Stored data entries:
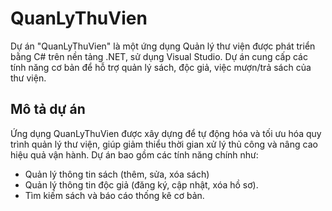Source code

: # QuanLyThuVien
Dự án "QuanLyThuVien" là một ứng dụng Quản lý thư viện được phát triển bằng C# trên nền tảng .NET, sử dụng Visual Studio. Dự án cung cấp các tính năng cơ bản để hỗ trợ quản lý sách, độc giả, việc mượn/trả sách của thư viện.

## Mô tả dự án
Ứng dụng QuanLyThuVien được xây dựng để tự động hóa và tối ưu hóa quy trình quản lý thư viện, giúp giảm thiểu thời gian xử lý thủ công và nâng cao hiệu quả vận hành. Dự án bao gồm các tính năng chính như:
- Quản lý thông tin sách (thêm, sửa, xóa sách)
- Quản lý thông tin độc giả (đăng ký, cập nhật, xóa hồ sơ).
- Tìm kiếm sách và báo cáo thống kê cơ bản.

**WORK ORDER**
Among the records above, only the lines between the line holding "của thư viện." and the line holding "- Quản lý thông tin sách", inclusive, are to be output, exactly as written.

**ANSWER BELOW**
Dự án "QuanLyThuVien" là một ứng dụng Quản lý thư viện được phát triển bằng C# trên nền tảng .NET, sử dụng Visual Studio. Dự án cung cấp các tính năng cơ bản để hỗ trợ quản lý sách, độc giả, việc mượn/trả sách của thư viện.

## Mô tả dự án
Ứng dụng QuanLyThuVien được xây dựng để tự động hóa và tối ưu hóa quy trình quản lý thư viện, giúp giảm thiểu thời gian xử lý thủ công và nâng cao hiệu quả vận hành. Dự án bao gồm các tính năng chính như:
- Quản lý thông tin sách (thêm, sửa, xóa sách)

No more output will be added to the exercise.